Dir, IT Information Sec

Overall Job Summary

The individual in this role will be a key leader in a cybersecurity program supporting a highly dynamic and fast-paced retail company. The Director will lead the IT Security Risk and Compliance teams with a focus on delivering reliable and scalable cybersecurity and IT risk management services. Success will be achieved by blending technical expertise and business insight to minimize risk and ensure compliance while supporting the growth of digital services at TSC

Essential Duties and Responsibilities (Min 5%)

• Provide leadership and technical direction to deliver cybersecurity, IT risk, and compliance capabilities that address both 1st and 3rd party risks.
• Develop and execute a comprehensive strategy for defensive security, threat mitigation, and risk reduction following standards-based frameworks including NIST CSF and NIST P.
• Ensure adequate and timely resolution of audit, compliance, and regulatory requirements.
• Partner with IT and business leaders to influence and ensure alignment and support for cybersecurity policies, standards, and operating procedures.
• Collaborate with fellow leaders of IT and business teams to support their requirements for cybersecurity solutions and expertise.
• Research and recommend security and risk technologies that can be applied to technology solutions being developed or maintained internally and externally.
• Develop, mentor, and lead a high-performing team of information security and risk experts.
   

Required Qualifications

Experience:  9+ years of progressive cybersecurity, IT risk, and compliance experience. Relevant experience in retail, Big4 or enterprise IT audit, and security consulting is preferred.  Deep knowledge and practical experience in enterprise IT risk management programs using NIST, FAIR, ISO, and other relevant IT control frameworks.  Deep knowledge and practical experience with PCI, SOX, IT General Controls, and third-party risk management.

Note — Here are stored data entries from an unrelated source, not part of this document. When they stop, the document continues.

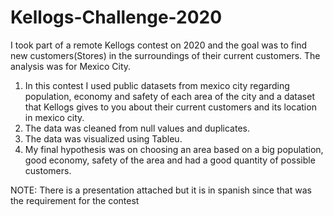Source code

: # Kellogs-Challenge-2020

I took part of a remote Kellogs contest on 2020 and the goal was to find new customers(Stores) in the surroundings of their current customers. The analysis was for Mexico City.
1. In this contest I used public datasets from mexico city regarding population, economy and safety of each area of the city and a dataset that Kellogs gives to you about their current customers and its location in mexico city.
2. The data was cleaned from null values and duplicates.
3. The data was visualized using Tableu. 
4. My final hypothesis was on choosing an area based on a big population, good economy, safety of the area and had a good quantity of possible customers.

NOTE: There is a presentation attached but it is in spanish since that was the requirement for the contest



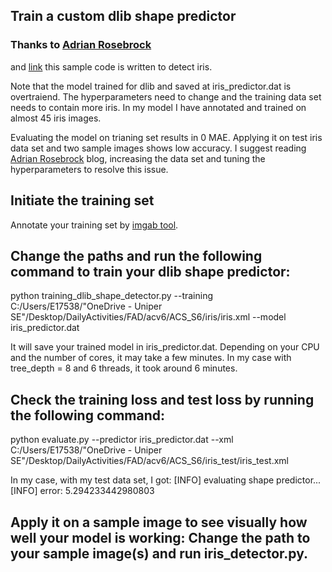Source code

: ## Train a custom dlib shape predictor
### Thanks to [Adrian Rosebrock](https://www.pyimagesearch.com/2019/12/16/training-a-custom-dlib-shape-predictor/)
and [link](https://medium.com/datadriveninvestor/training-alternative-dlib-shape-predictor-models-using-python-d1d8f8bd9f5c)
this sample code is written to detect iris. 

Note that the model trained for dlib and saved at iris_predictor.dat is overtraiend. The hyperparameters need to change and the training data set
needs to contain more iris. In my model I have annotated and trained on almost 45 iris images.

Evaluating the model on trianing set results in 0 MAE. Applying it on test iris data set and two sample images shows low accuracy. I suggest reading 
[Adrian Rosebrock](https://www.pyimagesearch.com/2019/12/16/training-a-custom-dlib-shape-predictor/) blog, increasing the data set and tuning
the hyperparameters to resolve this issue.


## Initiate the training set

Annotate your training set by [imgab tool](https://imglab.in/#).

## Change the paths and run the following command to train your dlib shape predictor:

python training_dlib_shape_detector.py --training C:/Users/E17538/"OneDrive - Uniper SE"/Desktop/DailyActivities/FAD/acv6/ACS_S6/iris/iris.xml --model iris_predictor.dat

It will save your trained model in iris_predictor.dat. Depending on your CPU and the number of cores, it may take a few minutes. In my case with
tree_depth = 8 and 6 threads, it took around 6 minutes.

## Check the training loss and test loss by running the following command:

python evaluate.py --predictor iris_predictor.dat --xml C:/Users/E17538/"OneDrive - Uniper SE"/Desktop/DailyActivities/FAD/acv6/ACS_S6/iris_test/iris_test.xml

In my case, with my test data set, I got:
[INFO] evaluating shape predictor...
[INFO] error: 5.294233442980803

## Apply it on a sample image to see visually how well your model is working: Change the path to your sample image(s) and run iris_detector.py.




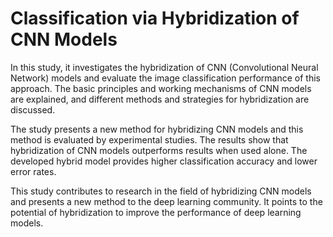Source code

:# Classification via Hybridization of CNN Models

In this study, it investigates the hybridization of CNN (Convolutional Neural Network)
models and evaluate the image classification performance of this approach. The basic
principles and working mechanisms of CNN models are explained, and different methods
and strategies for hybridization are discussed.

The study presents a new method for hybridizing CNN models and this method is evaluated
by experimental studies. The results show that hybridization of CNN models outperforms
results when used alone. The developed hybrid model provides higher classification
accuracy and lower error rates.

This study contributes to research in the field of hybridizing CNN models and presents a
new method to the deep learning community. It points to the potential of hybridization to
improve the performance of deep learning models.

Education: Bachelor’s Degree in Cybersecurity, Computer Science, or a related field.  Any suitable combination of education and experience will be considered.

Professional Certifications: CISSP, CISA, CRISC, CISM, SANS GIAC, or another relevant security or governance certification(s) desired.
 

Preferred knowledge, skills or abilities

• Track record of delivering effective solutions in collaboration with multiple stakeholder groups and contending priorities.
• Current knowledge of evolving threats, attacker techniques, and options for risk mitigation
• Practical understanding of data protection policies and standards, and privacy regulations
• Experience with financial management, budgeting, and forecasting.
• Excellent verbal and written communication skills.
• Excellent analytical, problem-solving, project management, and planning skills
• Strong vendor management and negotiation/mediation skills
• Eligible to work in the United States without company sponsorship.
   

Working Conditions

Physical Requirements

Disclaimer

This job description represents an overview of the responsibilities for the above referenced position.  It is not intended to represent a comprehensive list of responsibilities.  A team member should perform all duties as assigned by his/ her supervisor.